SCS AppSec Agent
The AppSec Agent in Harness SCS lets you explore SCS data using natural language. Instead of navigating multiple dashboards or applying several filters, you can simply ask questions like "Show me all scanned artifacts and code repositories".
The AppSec agent retrieves the relevant information from SCS and responds in an easy-to-read format.
Scope
-
The AppSec Agent in SCS is currently scoped to project level. Cross-project queries are currently not supported. Queries related to artifacts, code repositories, chain of custody, compliance results, SBOM, SLSA, and OPA policies are supported.
-
If a question is not related to Harness, you’ll see the message: The query is not related to Harness, as it is outside the scope of Harness functionalities.
- Make sure you enable the Harness AI at the account level settings.

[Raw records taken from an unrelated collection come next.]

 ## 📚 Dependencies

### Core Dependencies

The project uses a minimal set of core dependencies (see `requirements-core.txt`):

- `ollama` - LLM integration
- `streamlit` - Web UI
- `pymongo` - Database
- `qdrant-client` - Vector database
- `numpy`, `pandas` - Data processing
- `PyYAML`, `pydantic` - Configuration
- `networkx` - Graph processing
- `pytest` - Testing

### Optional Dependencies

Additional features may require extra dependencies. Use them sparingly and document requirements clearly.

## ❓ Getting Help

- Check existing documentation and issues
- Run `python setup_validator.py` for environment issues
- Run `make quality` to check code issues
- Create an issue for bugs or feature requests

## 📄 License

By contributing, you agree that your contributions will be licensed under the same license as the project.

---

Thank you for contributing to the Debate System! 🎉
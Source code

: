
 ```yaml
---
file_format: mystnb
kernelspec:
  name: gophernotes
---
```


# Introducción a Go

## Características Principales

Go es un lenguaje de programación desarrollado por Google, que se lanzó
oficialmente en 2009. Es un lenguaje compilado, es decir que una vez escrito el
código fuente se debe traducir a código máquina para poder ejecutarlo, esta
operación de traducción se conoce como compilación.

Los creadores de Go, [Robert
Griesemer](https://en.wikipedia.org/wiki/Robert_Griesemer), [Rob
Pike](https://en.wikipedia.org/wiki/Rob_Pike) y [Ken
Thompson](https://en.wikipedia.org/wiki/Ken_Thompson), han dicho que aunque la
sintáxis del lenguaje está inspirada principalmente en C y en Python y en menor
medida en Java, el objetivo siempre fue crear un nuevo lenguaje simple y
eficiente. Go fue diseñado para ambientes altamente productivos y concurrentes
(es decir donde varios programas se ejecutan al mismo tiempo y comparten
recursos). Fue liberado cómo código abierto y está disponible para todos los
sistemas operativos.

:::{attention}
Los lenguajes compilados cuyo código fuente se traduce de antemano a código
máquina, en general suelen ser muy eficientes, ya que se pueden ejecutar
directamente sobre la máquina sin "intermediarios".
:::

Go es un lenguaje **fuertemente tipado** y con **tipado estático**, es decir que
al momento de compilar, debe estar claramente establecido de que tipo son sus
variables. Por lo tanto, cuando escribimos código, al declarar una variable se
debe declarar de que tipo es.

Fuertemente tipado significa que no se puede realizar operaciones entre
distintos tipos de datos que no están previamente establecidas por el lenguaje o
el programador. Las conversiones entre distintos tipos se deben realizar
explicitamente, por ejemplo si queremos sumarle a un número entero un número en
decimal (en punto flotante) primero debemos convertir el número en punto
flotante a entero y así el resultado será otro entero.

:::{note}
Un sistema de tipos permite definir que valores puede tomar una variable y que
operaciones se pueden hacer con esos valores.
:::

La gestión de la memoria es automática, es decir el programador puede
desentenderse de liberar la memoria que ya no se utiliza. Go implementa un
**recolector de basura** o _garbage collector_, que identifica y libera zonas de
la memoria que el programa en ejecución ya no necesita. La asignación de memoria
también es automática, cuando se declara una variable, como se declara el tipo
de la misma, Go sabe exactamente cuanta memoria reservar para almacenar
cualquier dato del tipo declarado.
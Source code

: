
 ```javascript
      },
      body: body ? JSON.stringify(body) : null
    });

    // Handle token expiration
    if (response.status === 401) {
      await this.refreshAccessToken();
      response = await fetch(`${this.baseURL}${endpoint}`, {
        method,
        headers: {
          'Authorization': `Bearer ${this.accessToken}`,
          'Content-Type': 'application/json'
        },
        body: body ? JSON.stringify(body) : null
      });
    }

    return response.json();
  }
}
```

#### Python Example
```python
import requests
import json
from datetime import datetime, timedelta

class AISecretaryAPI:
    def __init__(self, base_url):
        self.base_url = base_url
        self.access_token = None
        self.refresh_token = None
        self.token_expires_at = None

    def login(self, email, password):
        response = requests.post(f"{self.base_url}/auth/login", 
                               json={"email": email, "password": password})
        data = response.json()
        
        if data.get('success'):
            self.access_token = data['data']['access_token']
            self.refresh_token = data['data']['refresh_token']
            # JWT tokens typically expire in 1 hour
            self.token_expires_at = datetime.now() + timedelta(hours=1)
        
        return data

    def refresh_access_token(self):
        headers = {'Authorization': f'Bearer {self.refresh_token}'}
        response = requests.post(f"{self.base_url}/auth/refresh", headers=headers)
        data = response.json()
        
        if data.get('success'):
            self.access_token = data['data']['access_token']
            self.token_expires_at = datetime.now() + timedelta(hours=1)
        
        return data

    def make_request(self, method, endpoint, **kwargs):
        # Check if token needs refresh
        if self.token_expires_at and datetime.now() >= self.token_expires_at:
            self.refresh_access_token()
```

- Currently, the AppSec Agent is not supported on SMP.
Sample Questions
The following are some examples of the types of questions you can ask the Agent along with sample responses:
-
Help me identify whether the
chalkandxz-utilscomponents are present in any of the artifacts in this project. -
Show the chain of custody for artifact
artifact_name. -
Tell me which artifacts using non-permissive licenses, such as GPL or AGPL, have been deployed in production.
-
Provide a detailed risk summary for repository
repo_name. -
Show all repositories that violate the compliance rule:
Auto-merge must be disabled. -
Create an OPA policy to block GPL-3.0 licensed components from being deployed in production.
Feedback Mechanism
Each response supports feedback so you can help improve the model:
Thumbs Up - Positive feedback.
Thumbs Down - Opens a comment box where you can describe what went wrong or what you expected.
Feedback signals are used by Harness to enhance future model versions.